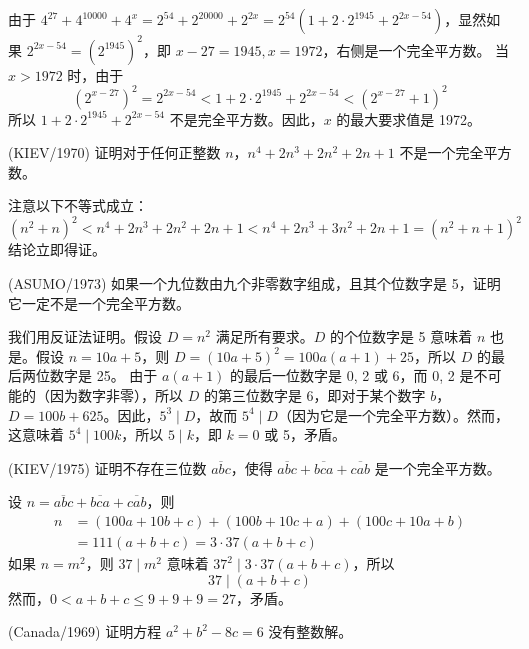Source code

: \begin{questions}
\begin{solution}
由于 $4^{27} + 4^{10000} + 4^x = 2^{54} + 2^{20000} + 2^{2x} = 2^{54}(1 + 2 \cdot 2^{1945} + 2^{2x-54})$，显然如果 $2^{2x-54} = (2^{1945})^2$，即 $x - 27 = 1945, x = 1972$，右侧是一个完全平方数。
当 $x > 1972$ 时，由于
\[
(2^{x-27})^2 = 2^{2x-54} < 1 + 2 \cdot 2^{1945} + 2^{2x-54} < (2^{x-27} + 1)^2
\]
所以 $1 + 2 \cdot 2^{1945} + 2^{2x-54}$ 不是完全平方数。因此，$x$ 的最大要求值是 1972。
\end{solution}

\question (KIEV/1970) 证明对于任何正整数 $n$，$n^4 + 2n^3 + 2n^2 + 2n + 1$ 不是一个完全平方数。

\begin{solution}
注意以下不等式成立：
\[
(n^2 + n)^2 < n^4 + 2n^3 + 2n^2 + 2n + 1 < n^4 + 2n^3 + 3n^2 + 2n + 1 = (n^2 + n + 1)^2
\]
结论立即得证。
\end{solution}

\question (ASUMO/1973) 如果一个九位数由九个非零数字组成，且其个位数字是 5，证明它一定不是一个完全平方数。

\begin{solution}
我们用反证法证明。假设 $D = n^2$ 满足所有要求。$D$ 的个位数字是 5 意味着 $n$ 也是。假设 $n = 10a + 5$，则 $D = (10a + 5)^2 = 100a(a + 1) + 25$，所以 $D$ 的最后两位数字是 25。
由于 $a(a + 1)$ 的最后一位数字是 0, 2 或 6，而 0, 2 是不可能的（因为数字非零），所以 $D$ 的第三位数字是 6，即对于某个数字 $b$，$D = 100b + 625$。因此，$5^3 \mid D$，故而 $5^4 \mid D$（因为它是一个完全平方数）。然而，这意味着 $5^4 \mid 100k$，所以 $5 \mid k$，即 $k = 0$ 或 5，矛盾。
\end{solution}

\question (KIEV/1975) 证明不存在三位数 $\overline{abc}$，使得 $\overline{abc} + \overline{bca} + \overline{cab}$ 是一个完全平方数。

\begin{solution}
设 $n = \overline{abc} + \overline{bca} + \overline{cab}$，则
\begin{align*}
n &= (100a + 10b + c) + (100b + 10c + a) + (100c + 10a + b)\\
&= 111(a + b + c) = 3 \cdot 37(a + b + c)
\end{align*}
如果 $n = m^2$，则 $37 \mid m^2$ 意味着 $37^2 \mid 3 \cdot 37(a + b + c)$，所以
\[
37 \mid (a + b + c)
\]
然而，$0 < a + b + c \le 9 + 9 + 9 = 27$，矛盾。
\end{solution}

\question (Canada/1969) 证明方程 $a^2 + b^2 - 8c = 6$ 没有整数解。


\end{questions}
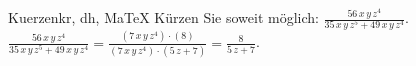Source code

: \begin{MAufgabe}{Kuerzen}{kr, dh, MaTeX}
K\"urzen Sie soweit m\"oglich: $\frac{56\, x\, y\, z^4}{35\, x\, y\, z^5 + 49\, x\, y\, z^4}$.\\ 
\ifLsg\MLoesung
\quad $\frac{56\, x\, y\, z^4}{35\, x\, y\, z^5 + 49\, x\, y\, z^4}=\frac{(7\, x\, y\, z^4)\cdot(8)}{(7\, x\, y\, z^4)\cdot(5\, z + 7)}=\frac{8}{5\, z + 7}$.\else\relax\fi
 \end{MAufgabe}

AIM OF THE TASK
Without including any images, output the data exactly as given.

ANSWER SECTION
Source code

: \begin{questions}
\begin{solution}
由于 $4^{27} + 4^{10000} + 4^x = 2^{54} + 2^{20000} + 2^{2x} = 2^{54}(1 + 2 \cdot 2^{1945} + 2^{2x-54})$，显然如果 $2^{2x-54} = (2^{1945})^2$，即 $x - 27 = 1945, x = 1972$，右侧是一个完全平方数。
当 $x > 1972$ 时，由于
\[
(2^{x-27})^2 = 2^{2x-54} < 1 + 2 \cdot 2^{1945} + 2^{2x-54} < (2^{x-27} + 1)^2
\]
所以 $1 + 2 \cdot 2^{1945} + 2^{2x-54}$ 不是完全平方数。因此，$x$ 的最大要求值是 1972。
\end{solution}

\question (KIEV/1970) 证明对于任何正整数 $n$，$n^4 + 2n^3 + 2n^2 + 2n + 1$ 不是一个完全平方数。

\begin{solution}
注意以下不等式成立：
\[
(n^2 + n)^2 < n^4 + 2n^3 + 2n^2 + 2n + 1 < n^4 + 2n^3 + 3n^2 + 2n + 1 = (n^2 + n + 1)^2
\]
结论立即得证。
\end{solution}

\question (ASUMO/1973) 如果一个九位数由九个非零数字组成，且其个位数字是 5，证明它一定不是一个完全平方数。

\begin{solution}
我们用反证法证明。假设 $D = n^2$ 满足所有要求。$D$ 的个位数字是 5 意味着 $n$ 也是。假设 $n = 10a + 5$，则 $D = (10a + 5)^2 = 100a(a + 1) + 25$，所以 $D$ 的最后两位数字是 25。
由于 $a(a + 1)$ 的最后一位数字是 0, 2 或 6，而 0, 2 是不可能的（因为数字非零），所以 $D$ 的第三位数字是 6，即对于某个数字 $b$，$D = 100b + 625$。因此，$5^3 \mid D$，故而 $5^4 \mid D$（因为它是一个完全平方数）。然而，这意味着 $5^4 \mid 100k$，所以 $5 \mid k$，即 $k = 0$ 或 5，矛盾。
\end{solution}

\question (KIEV/1975) 证明不存在三位数 $\overline{abc}$，使得 $\overline{abc} + \overline{bca} + \overline{cab}$ 是一个完全平方数。

\begin{solution}
设 $n = \overline{abc} + \overline{bca} + \overline{cab}$，则
\begin{align*}
n &= (100a + 10b + c) + (100b + 10c + a) + (100c + 10a + b)\\
&= 111(a + b + c) = 3 \cdot 37(a + b + c)
\end{align*}
如果 $n = m^2$，则 $37 \mid m^2$ 意味着 $37^2 \mid 3 \cdot 37(a + b + c)$，所以
\[
37 \mid (a + b + c)
\]
然而，$0 < a + b + c \le 9 + 9 + 9 = 27$，矛盾。
\end{solution}

\question (Canada/1969) 证明方程 $a^2 + b^2 - 8c = 6$ 没有整数解。


\end{questions}
Source code

: \begin{MAufgabe}{Kuerzen}{kr, dh, MaTeX}
K\"urzen Sie soweit m\"oglich: $\frac{56\, x\, y\, z^4}{35\, x\, y\, z^5 + 49\, x\, y\, z^4}$.\\ 
\ifLsg\MLoesung
\quad $\frac{56\, x\, y\, z^4}{35\, x\, y\, z^5 + 49\, x\, y\, z^4}=\frac{(7\, x\, y\, z^4)\cdot(8)}{(7\, x\, y\, z^4)\cdot(5\, z + 7)}=\frac{8}{5\, z + 7}$.\else\relax\fi
 \end{MAufgabe}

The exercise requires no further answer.